You really need to review the entity documents so you can understand where they’re formed. You need to understand what type of authority that LLC or corporation has. Are they even allowed to borrow, or are they limited to operating within one state? What is the scope of their authority, and then in addition to that, how do they make decisions because it may not be a matter of the person that contacts you that says, “Hey, Rocky, I need a loan here for my LLC.” Well, come to find out maybe he’s the manager. Maybe he’s a processor there. Maybe he’s nobody there and doesn’t even have any relationship to that entity. It’s really important to be able to review those documents and review, not just what they provide to you, but also doing the due diligence with the state filings to ensure that the people who are representing the company, that can make decisions on behalf of the LLC or corporation, have that authority and whatever steps need to be taken to grant them that authority also have occurred. So it’s really important, as a lender or even as a broker, when you’re getting that data and that information from a prospect that there’s a review performed to ensure that you’re not walking into a hornet’s nest.

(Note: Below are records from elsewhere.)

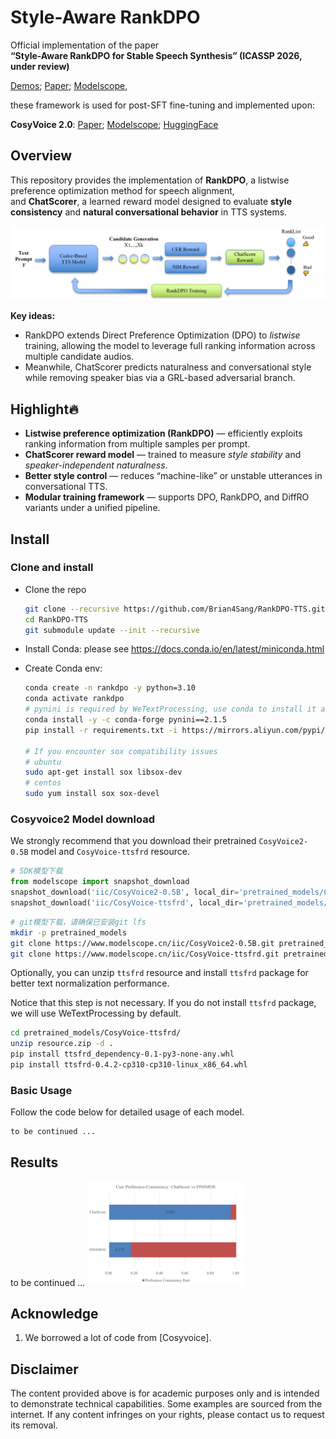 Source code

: # Style-Aware RankDPO
Official implementation of the paper  
**“Style-Aware RankDPO for Stable Speech Synthesis” (ICASSP 2026, under review)** 

[Demos](https://fun-audio-llm.github.io); [Paper](https://funaudiollm.github.io/pdf/CosyVoice_v1.pdf); [Modelscope](https://www.modelscope.cn/studios/iic/CosyVoice-300M), 

these framework is used for post-SFT fine-tuning and implemented upon:

**CosyVoice 2.0**: [Paper](https://arxiv.org/abs/2412.10117); [Modelscope](https://www.modelscope.cn/studios/iic/CosyVoice2-0.5B); [HuggingFace](https://huggingface.co/spaces/FunAudioLLM/CosyVoice2-0.5B)

## Overview

This repository provides the implementation of **RankDPO**, a listwise preference optimization method for speech alignment,  
and **ChatScorer**, a learned reward model designed to evaluate **style consistency** and **natural conversational behavior** in TTS systems.

<p align="center">
  <img src="./asset/fig1_overall.png" width="700">
</p>

**Key ideas:**  
- RankDPO extends Direct Preference Optimization (DPO) to *listwise* training, allowing the model to leverage full ranking information across multiple candidate audios.  
- Meanwhile, ChatScorer predicts naturalness and conversational style while removing speaker bias via a GRL-based adversarial branch.

## Highlight🔥

-  **Listwise preference optimization (RankDPO)** — efficiently exploits ranking information from multiple samples per prompt.  
-  **ChatScorer reward model** — trained to measure *style stability* and *speaker-independent naturalness*.  
-  **Better style control** — reduces “machine-like” or unstable utterances in conversational TTS.  
-  **Modular training framework** — supports DPO, RankDPO, and DiffRO variants under a unified pipeline.  

## Install

### Clone and install

- Clone the repo
    ``` sh
    git clone --recursive https://github.com/Brian4Sang/RankDPO-TTS.git
    cd RankDPO-TTS
    git submodule update --init --recursive
    ```

- Install Conda: please see https://docs.conda.io/en/latest/miniconda.html
- Create Conda env:

    ``` sh
    conda create -n rankdpo -y python=3.10
    conda activate rankdpo
    # pynini is required by WeTextProcessing, use conda to install it as it can be executed on all platforms.
    conda install -y -c conda-forge pynini==2.1.5
    pip install -r requirements.txt -i https://mirrors.aliyun.com/pypi/simple/ --trusted-host=mirrors.aliyun.com
    
    # If you encounter sox compatibility issues
    # ubuntu
    sudo apt-get install sox libsox-dev
    # centos
    sudo yum install sox sox-devel
    ```

### Cosyvoice2 Model download

We strongly recommend that you download their pretrained `CosyVoice2-0.5B` model and `CosyVoice-ttsfrd` resource.

``` python
# SDK模型下载
from modelscope import snapshot_download
snapshot_download('iic/CosyVoice2-0.5B', local_dir='pretrained_models/CosyVoice2-0.5B')
snapshot_download('iic/CosyVoice-ttsfrd', local_dir='pretrained_models/CosyVoice-ttsfrd')
```

``` sh
# git模型下载，请确保已安装git lfs
mkdir -p pretrained_models
git clone https://www.modelscope.cn/iic/CosyVoice2-0.5B.git pretrained_models/CosyVoice2-0.5B
git clone https://www.modelscope.cn/iic/CosyVoice-ttsfrd.git pretrained_models/CosyVoice-ttsfrd
```

Optionally, you can unzip `ttsfrd` resource and install `ttsfrd` package for better text normalization performance.

Notice that this step is not necessary. If you do not install `ttsfrd` package, we will use WeTextProcessing by default.

``` sh
cd pretrained_models/CosyVoice-ttsfrd/
unzip resource.zip -d .
pip install ttsfrd_dependency-0.1-py3-none-any.whl
pip install ttsfrd-0.4.2-cp310-cp310-linux_x86_64.whl
```

### Basic Usage

Follow the code below for detailed usage of each model.

``` python
to be continued ...
```

## Results

to  be continued ...
<img src="./asset/fig3_chat_eval.png" width="250px">

## Acknowledge

1. We borrowed a lot of code from [Cosyvoice].

## Disclaimer
The content provided above is for academic purposes only and is intended to demonstrate technical capabilities. Some examples are sourced from the internet. If any content infringes on your rights, please contact us to request its removal.
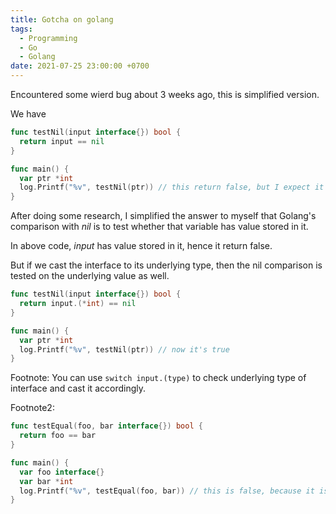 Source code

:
 ```yaml
---
title: Gotcha on golang
tags:
  - Programming
  - Go
  - Golang
date: 2021-07-25 23:00:00 +0700
---
```


Encountered some wierd bug about 3 weeks ago, this is simplified version.

We have 

``` go
func testNil(input interface{}) bool { 
  return input == nil 
}

func main() {
  var ptr *int
  log.Printf("%v", testNil(ptr)) // this return false, but I expect it to be true
}
```

After doing some research, I simplified the answer to myself that Golang's comparison with _nil_ is to test whether that variable has value stored in it.

In above code, _input_ has value stored in it, hence it return false.

But if we cast the interface to its underlying type, then the nil comparison is tested on the underlying value as well.

``` go
func testNil(input interface{}) bool { 
  return input.(*int) == nil 
} 

func main() {
  var ptr *int
  log.Printf("%v", testNil(ptr)) // now it's true
}
```

Footnote: You can use `switch input.(type)` to check underlying type of interface and cast it accordingly.

Footnote2:

``` go
func testEqual(foo, bar interface{}) bool { 
  return foo == bar 
}

func main() {
  var foo interface{}
  var bar *int
  log.Printf("%v", testEqual(foo, bar)) // this is false, because it is not the same type
}
```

I can’t tell you how many times we’ve come into situations where you have a free and clear property, and the lender makes the loan, and it’s free and clear. So it’s cash out refi, and somebody hijacked the entity. Even when we’re reviewing the documents, sometimes these people have gotten really good at creating a whole history of the LLC, and so you don’t end up knowing.
If you’re advancing funds directly to the borrower, where it’s not purchase money, it’s not meant for a specific purpose so you allocate it for construction or TI’s or something like that, [it’s important] that you know who your borrower is.